Ian Ritchie Architects Ltd have issued the following Press Statement:
“From the outset of the project, Ian Ritchie Architects Ltd has always worked closely and constructively with Berkeley Homes. The scheme offers housing, both private and affordable, eleven thousand square metres of public space of which eight thousand square metres is for cultural use such as museums or galleries while ensuring that the entire ground level forms a permeable and public extension to Potter’s Fields Park through to the riverside walk. It obtained planning permission in February 2006 following a Public Inquiry at which the Inspector concluded in his report (para. 1140) to the Secretary of State:
“Overall, I consider that the proposals would provide exemplary and world-class architecture on an outstanding and prominent site. The design is one which people would experience with marvel, wonder and delight. It would respect its context, and would provide an outstanding environment in which people could live, work, visit and enjoy. It would also add to London’s cultural and social richness. It would add to Potter’s Fields Park and the important open spaces which give so much public enjoyment along the banks of the Thames. It would enhance the whole of the Capital, and would give to London an architectural gem for present and future generations to treasure.”

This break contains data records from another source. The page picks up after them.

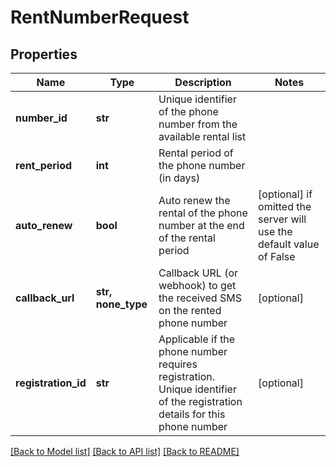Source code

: # RentNumberRequest


## Properties
Name | Type | Description | Notes
------------ | ------------- | ------------- | -------------
**number_id** | **str** | Unique identifier of the phone number from the available rental list | 
**rent_period** | **int** | Rental period of the phone number (in days) | 
**auto_renew** | **bool** | Auto renew the rental of the phone number at the end of the rental period | [optional]  if omitted the server will use the default value of False
**callback_url** | **str, none_type** | Callback URL (or webhook) to get the received SMS on the rented phone number | [optional] 
**registration_id** | **str** | Applicable if the phone number requires registration. Unique identifier of the registration details for this phone number | [optional] 

[[Back to Model list]](../../README.md#models) [[Back to API list]](../../README.md#available-methods) [[Back to README]](../../README.md)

It is regrettable that the Leader of Southwark Council never took the opportunity to meet or engage with us, or to discuss in public with us the scheme’s planning, architecture and the proposed uses.
The decision by Southwark Council and Berkeley Homes to agree to seek, from other architects, a new design upon the same site, to a very similar brief, is regrettable, This is particularly so as construction of the scheme had already begun. It is difficult to comprehend and is beyond the issue of architecture.”
Important note for editors:
None of the buildings are taller than Tower Bridge towers, in fact the tallest is more than 6m lower (20 feet or 2 floors).
The cultural space provision has been part of the scheme since its inception, and the gross internal floor area for the cultural use is 8,122m2 (87,500 square feet) – almost three time the gross floor area of the present Design Museum at Shad Thames. Ian Ritchie Architects brought to the attention of L B Southwark the idea of a cultural use on this site not only with this scheme but as far back as 1995 with the Royal Opera House proposal.